I have a theory–unsupported by anything she said to me, or so far as I know, to anyone–that Virginia Woolf’s writing of Orlando was a prelude to, and in some way rendered possible, her subsequent writing of The Waves, 1931. Outwardly, no two works of fiction could be more different; yet, did the fantasy serve to shatter some rigid, deadening, claustrophobic mould of so-called ‘actuality’ which had been surrounding her? In To the Lighthouse (coming before Orlando), she had reached one kind of perfection. This she could not surpass; therefore, past it she could not proceed. In Orlando, delicacy gives way to bravura, to rhetoric. It was a breaking-point and a breathing space at the same time, this fantasy. She returned to the novel, to The Waves, with–at least temporarily–a more defiant attitude to the novel’s ‘musts.’

Finally (for now, at least!), from the thought-provoking comparison of Victorian and Edwardian fiction that leads off her review of Ivy Compton-Burnett’s Elders and Betters:

The great Victorian novelists did not complete their task, their survey of the English psychological scene. One by one they died; their century ended, a decade or two before its nominal close. then–as after one of those pauses in conversation when either exhaustion or danger is felt to be in the air–the subject was changed.

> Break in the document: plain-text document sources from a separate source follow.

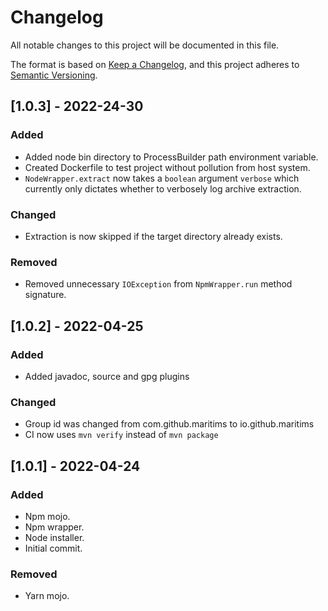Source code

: # Changelog
All notable changes to this project will be documented in this file.

The format is based on [Keep a Changelog](https://keepachangelog.com/en/1.0.0/),
and this project adheres to [Semantic Versioning](https://semver.org/spec/v2.0.0.html).

## [1.0.3] - 2022-24-30
### Added
- Added node bin directory to ProcessBuilder path environment variable.
- Created Dockerfile to test project without pollution from host system.
- `NodeWrapper.extract` now takes a `boolean` argument `verbose` which currently only dictates whether to verbosely log archive extraction.

### Changed
- Extraction is now skipped if the target directory already exists.

### Removed
- Removed unnecessary `IOException` from `NpmWrapper.run` method signature.

## [1.0.2] - 2022-04-25
### Added
- Added javadoc, source and gpg plugins

### Changed
- Group id was changed from com.github.maritims to io.github.maritims
- CI now uses `mvn verify` instead of `mvn package`

## [1.0.1] - 2022-04-24
### Added
- Npm mojo.
- Npm wrapper.
- Node installer.
- Initial commit.

### Removed
- Yarn mojo.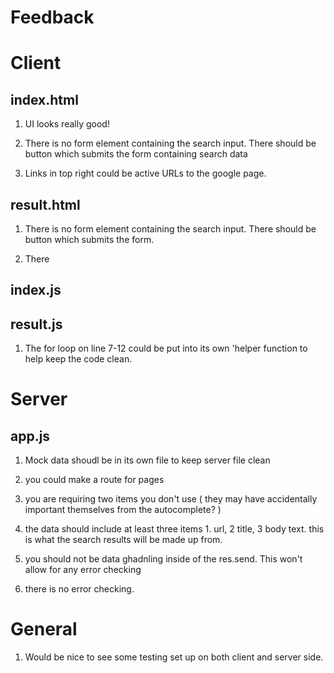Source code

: # Feedback

# Client 
## index.html 

1. UI looks really good! 

2. There is no form element containing the search input. There should be button which submits the form containing search data

3. Links in top right could be active URLs to the google page. 

## result.html

1. There is no form element containing the search input. There should be button which submits the form.

2. There 

## index.js

## result.js
1. The for loop on line 7-12 could be put into its own 'helper function to help keep the code clean. 


# Server

## app.js

1. Mock data shoudl be in its own file to keep server file clean

2. you could make a route for pages

3. you are requiring two items you don't use ( they may have accidentally important themselves from the autocomplete? )

4.  the data should include at least three items 1. url, 2 title, 3 body text. this is what the search results will be made up from. 

5. you should not be data ghadnling inside of the res.send. This won't allow for any error checking

6. there is no error checking. 


# General 

1. Would be nice to see some testing set up on both client and server side.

There came, with the early 1900s, a perceptible lightening, if a decrease in innocence: the Edwardian novelists were more frivolous, more pathetic. their dread of dowdiness and longwindedness was marked; content to pursue nothing to its logical finish, they reassured their readers while amusing them, and restored at least the fiction of a beau monde. They were on the side of fashion: to shine, for their characters, was the thing. Competent, nervous, and in their time daring, they redecorated the English literary haunted house. Their art was an effort to hush things up. Curiously enough, in view of that, almost all the novels I was forbidden to read as a child were contemporary, which was to say, Edwardian. They were said to be too ‘grown-up.’ (To the infinitely more frightening Victorians, no ban attached whatsoever: a possible exception was Jane Eyre.) When, therefore, I did, as I could hardly fail to, read those Edwardian novels, I chiefly got the impression of being left out of something enjoyable. Here was life no longer in terms of power, as I as a child had seen it, but in terms of illusion for its own sake, of successful performance, of display.

Even aside from the foolish pleasure I always get from the word “rumbustious” (I think A. S. Byatt uses it to describe George Eliot somewhere, which I love for the sheer surprise of that!) there’s a lot here that makes me want to jump into conversation with her. This is the same effect that, say, Elizabeth Hardwick’s criticism has: not that I’m persuaded to her view of things, but that her view is well-informed, specific, and a little unexpected, so I want to know more about it, maybe argue about it (is it true that the Victorians’ primary “task,” in their fiction, is ” a survey of emotion as an aggressive force, an account of the battle for power that goes on in every unit of English middle-class life”?).